My husband hasn’t had much fun the last four days either, even though he has been in a considerably better position than I have been in. He’s had to wrangle the kids alone, listen to a lot of groaning, witness a lot of disgusting stuff and handle a bunch of running around buying Gatorade and saltine crackers. I also haven’t been much fun to talk to or be around. If we had a sister-wife, he would have someone not only to help him, but to hang out with too. They could watch movies or take the kids to the park. They could have gone out to dinner or –
Never mind. No way would I be cool with my husband and my sister wife frolicking all about having a grand old time while I lived on a toilet! Who does this chick she think she is? So, I get to suffer and be away from my kids and she gets to go have all sorts of fun with my husband? No, no, no. Not around this house, Lady.

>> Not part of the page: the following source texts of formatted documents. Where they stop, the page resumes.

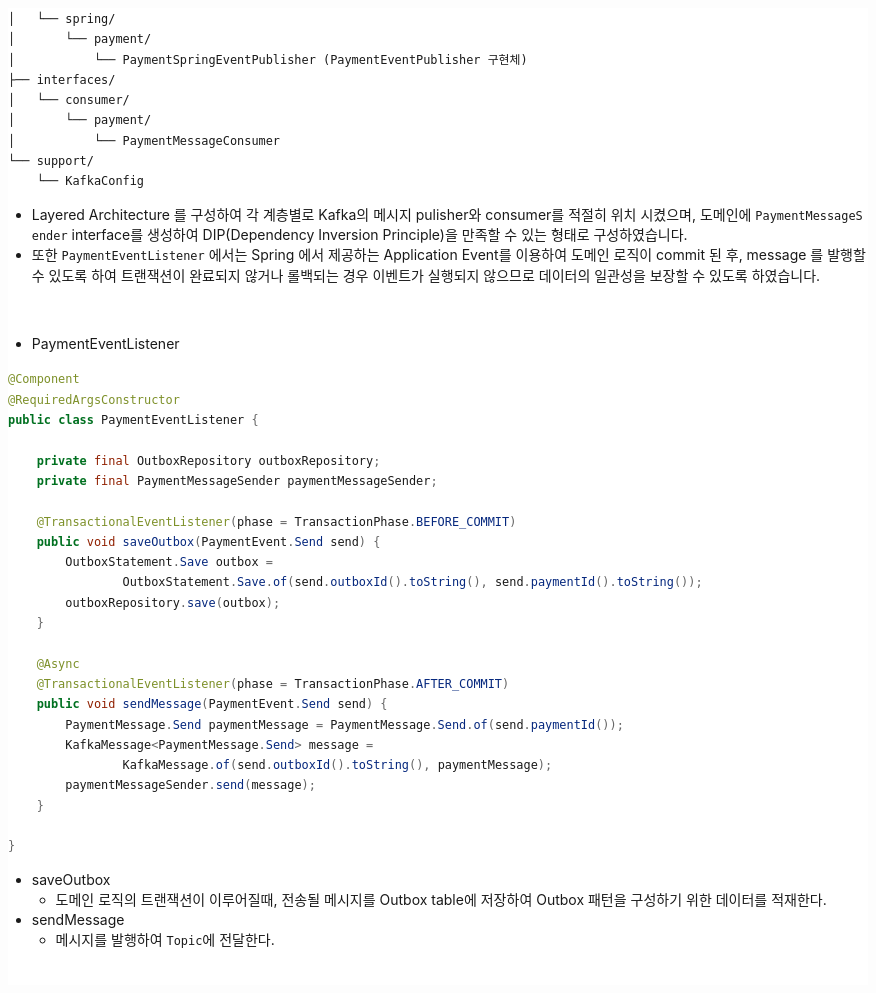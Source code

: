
 ```
│   └── spring/
│       └── payment/
│           └── PaymentSpringEventPublisher (PaymentEventPublisher 구현체)
├── interfaces/
│   └── consumer/
│       └── payment/
│           └── PaymentMessageConsumer
└── support/
    └── KafkaConfig
```

- Layered Architecture 를 구성하여 각 계층별로 Kafka의 메시지 pulisher와 consumer를 적절히 위치 시켰으며, 도메인에 `PaymentMessageSender` interface를 생성하여 DIP(Dependency Inversion Principle)을 만족할 수 있는 형태로 구성하였습니다.
- 또한 `PaymentEventListener` 에서는 Spring 에서 제공하는 Application Event를 이용하여 도메인 로직이 commit 된 후, message 를 발행할 수 있도록 하여 트랜잭션이 완료되지 않거나 롤백되는 경우 이벤트가 실행되지 않으므로 데이터의 일관성을 보장할 수 있도록 하였습니다.



<br>

- PaymentEventListener

```java
@Component
@RequiredArgsConstructor
public class PaymentEventListener {

    private final OutboxRepository outboxRepository;
    private final PaymentMessageSender paymentMessageSender;

    @TransactionalEventListener(phase = TransactionPhase.BEFORE_COMMIT)
    public void saveOutbox(PaymentEvent.Send send) {
        OutboxStatement.Save outbox =
                OutboxStatement.Save.of(send.outboxId().toString(), send.paymentId().toString());
        outboxRepository.save(outbox);
    }

    @Async
    @TransactionalEventListener(phase = TransactionPhase.AFTER_COMMIT)
    public void sendMessage(PaymentEvent.Send send) {
        PaymentMessage.Send paymentMessage = PaymentMessage.Send.of(send.paymentId());
        KafkaMessage<PaymentMessage.Send> message =
                KafkaMessage.of(send.outboxId().toString(), paymentMessage);
        paymentMessageSender.send(message);
    }

}
```
- saveOutbox
    - 도메인 로직의 트랜잭션이 이루어질때, 전송될 메시지를 Outbox table에 저장하여 Outbox 패턴을 구성하기 위한 데이터를 적재한다.
- sendMessage
    - 메시지를 발행하여 `Topic`에 전달한다.

<br>
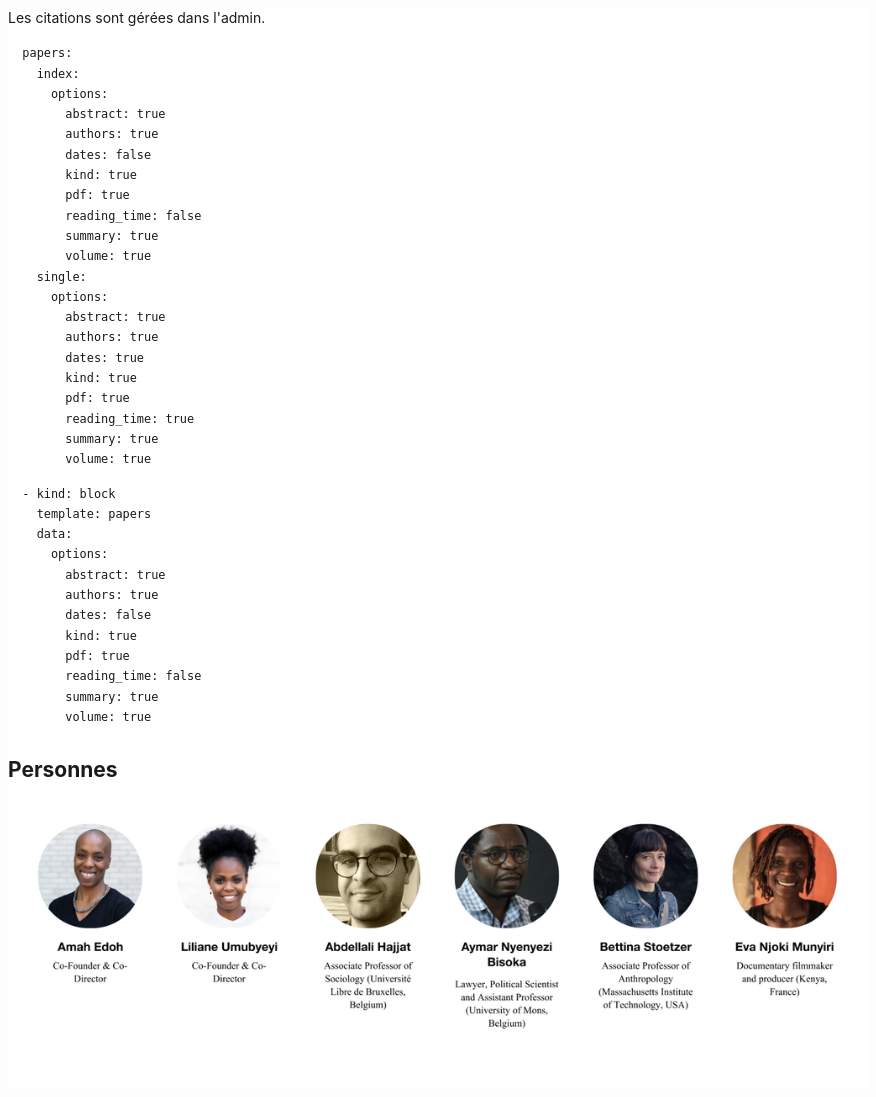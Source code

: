 Les citations sont gérées dans l'admin.

```YAML{filename="config/_default/config.yaml"}
  papers:
    index:
      options:
        abstract: true
        authors: true
        dates: false
        kind: true
        pdf: true
        reading_time: false
        summary: true
        volume: true
    single:
      options:
        abstract: true
        authors: true
        dates: true
        kind: true
        pdf: true
        reading_time: true
        summary: true
        volume: true
```

```YAML{filename="Bloc"}
  - kind: block
    template: papers
    data:
      options:
        abstract: true
        authors: true
        dates: false
        kind: true
        pdf: true
        reading_time: false
        summary: true
        volume: true
```

## Personnes

![](people.png)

You know what? I don’t need a sister-wife. We managed to get through this ordeal and we can do it again. I’ll pick up the pieces this weekend. I’ll do eight loads of laundry and vacuum the house. I’ll send the kids out with Mike so I can bleach every surface possible. I’ll bust out the mixer and let Truman “turn it on and plug it in” to help make up for lost bonding time. Work… well, work can bite me. I showed up, I did my job, I even used the hall bathroom instead of the employee bathroom. If that isn’t good enough, I don’t know what else to tell them. I can make my own damn tea and I don’t like anyone near me when I puke. The foot rub… well, that would be awesome… but I’ll just pay for a pedicure. Maybe, just maybe, the Hubs and I can even have a few minutes of fun together.
Sorry Honey, just in case having another lady in your life sounded hot for a second; I’ve already changed my mind. You’re stuck with only me, at least until the stomach flu hits again.